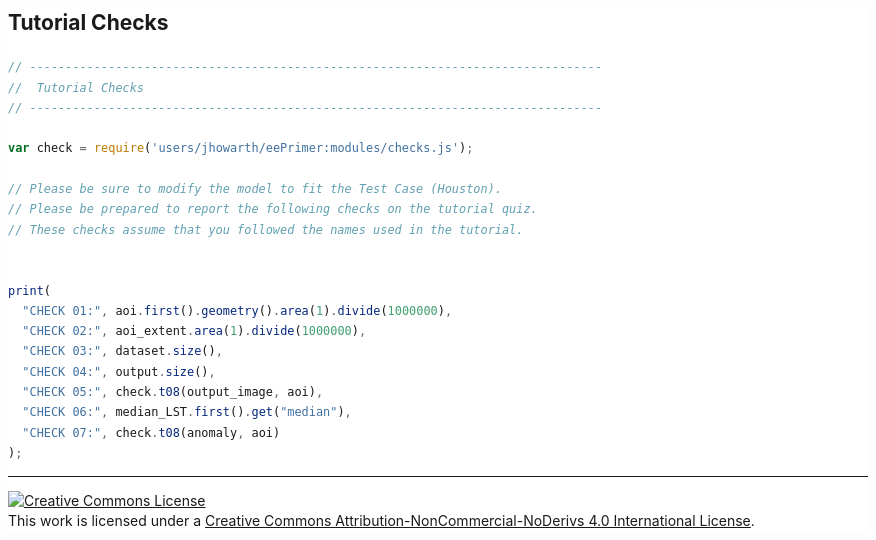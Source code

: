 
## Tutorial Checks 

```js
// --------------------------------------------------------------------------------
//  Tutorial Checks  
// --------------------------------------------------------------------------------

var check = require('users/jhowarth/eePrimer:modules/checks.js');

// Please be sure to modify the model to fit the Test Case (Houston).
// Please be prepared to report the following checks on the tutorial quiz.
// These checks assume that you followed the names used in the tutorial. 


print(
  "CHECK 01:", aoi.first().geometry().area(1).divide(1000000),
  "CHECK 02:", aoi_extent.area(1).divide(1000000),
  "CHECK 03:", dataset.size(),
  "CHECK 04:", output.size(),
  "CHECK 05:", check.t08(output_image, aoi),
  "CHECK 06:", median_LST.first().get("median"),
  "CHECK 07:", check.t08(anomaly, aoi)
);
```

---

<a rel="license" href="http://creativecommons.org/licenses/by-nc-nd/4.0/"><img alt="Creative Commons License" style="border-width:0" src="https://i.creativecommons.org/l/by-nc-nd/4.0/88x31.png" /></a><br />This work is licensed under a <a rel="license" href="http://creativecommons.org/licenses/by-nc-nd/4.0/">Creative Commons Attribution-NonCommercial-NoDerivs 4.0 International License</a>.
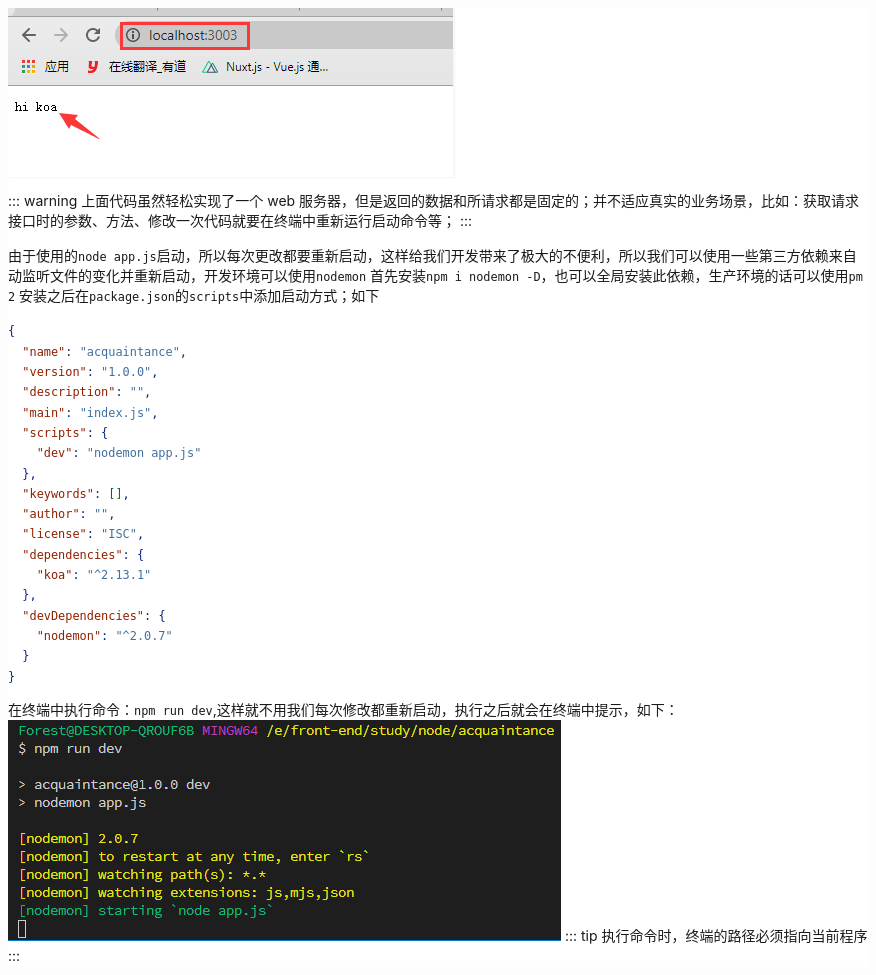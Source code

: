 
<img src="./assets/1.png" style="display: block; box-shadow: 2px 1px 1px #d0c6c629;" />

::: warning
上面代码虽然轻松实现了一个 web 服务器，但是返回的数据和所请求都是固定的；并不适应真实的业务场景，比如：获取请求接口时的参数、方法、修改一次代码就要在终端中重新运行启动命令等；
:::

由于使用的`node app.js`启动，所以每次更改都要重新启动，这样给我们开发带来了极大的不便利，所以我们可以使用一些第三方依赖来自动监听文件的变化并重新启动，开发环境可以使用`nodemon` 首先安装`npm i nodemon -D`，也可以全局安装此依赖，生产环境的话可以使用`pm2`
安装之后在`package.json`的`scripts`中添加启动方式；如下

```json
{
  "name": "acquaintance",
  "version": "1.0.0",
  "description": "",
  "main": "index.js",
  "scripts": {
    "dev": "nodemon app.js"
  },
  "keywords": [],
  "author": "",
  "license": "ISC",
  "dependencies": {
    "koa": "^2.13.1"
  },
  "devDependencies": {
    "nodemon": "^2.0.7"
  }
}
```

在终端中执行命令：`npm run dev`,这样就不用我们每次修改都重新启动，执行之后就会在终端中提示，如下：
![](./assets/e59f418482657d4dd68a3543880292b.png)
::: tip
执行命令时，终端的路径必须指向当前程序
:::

★ ★ ★ ★ ★

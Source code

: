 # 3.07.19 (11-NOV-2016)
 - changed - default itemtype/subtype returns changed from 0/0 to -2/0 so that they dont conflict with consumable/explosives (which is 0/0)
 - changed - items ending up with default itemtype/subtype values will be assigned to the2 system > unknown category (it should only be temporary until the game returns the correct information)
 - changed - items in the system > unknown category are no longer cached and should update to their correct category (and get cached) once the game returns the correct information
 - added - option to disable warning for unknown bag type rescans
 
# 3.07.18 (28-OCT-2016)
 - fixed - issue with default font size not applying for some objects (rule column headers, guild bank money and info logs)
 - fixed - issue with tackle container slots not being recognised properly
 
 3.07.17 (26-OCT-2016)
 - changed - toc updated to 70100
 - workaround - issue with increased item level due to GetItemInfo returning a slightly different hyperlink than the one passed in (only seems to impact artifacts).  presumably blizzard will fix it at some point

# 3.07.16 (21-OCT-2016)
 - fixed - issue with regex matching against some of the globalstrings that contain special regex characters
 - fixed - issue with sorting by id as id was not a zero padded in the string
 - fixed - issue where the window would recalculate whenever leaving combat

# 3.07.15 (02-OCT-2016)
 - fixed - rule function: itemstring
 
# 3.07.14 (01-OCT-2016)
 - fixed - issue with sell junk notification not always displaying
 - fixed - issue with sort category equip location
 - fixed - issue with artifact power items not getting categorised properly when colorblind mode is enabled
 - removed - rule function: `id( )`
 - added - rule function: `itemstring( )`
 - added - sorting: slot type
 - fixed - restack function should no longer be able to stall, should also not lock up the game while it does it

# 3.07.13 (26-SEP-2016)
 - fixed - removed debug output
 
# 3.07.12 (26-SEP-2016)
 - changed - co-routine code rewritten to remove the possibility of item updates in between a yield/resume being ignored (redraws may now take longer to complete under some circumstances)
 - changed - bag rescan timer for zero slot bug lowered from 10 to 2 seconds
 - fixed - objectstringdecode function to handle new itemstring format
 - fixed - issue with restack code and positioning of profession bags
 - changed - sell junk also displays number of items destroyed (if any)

★ ★ ★ ★ ★

§ **ACTIVITY**:
Of the lines above, copy each one that contains the word "assets".

§ **ANSWER FOR THIS EXERCISE**:
<img src="./assets/1.png" style="display: block; box-shadow: 2px 1px 1px #d0c6c629;" />
![](./assets/e59f418482657d4dd68a3543880292b.png)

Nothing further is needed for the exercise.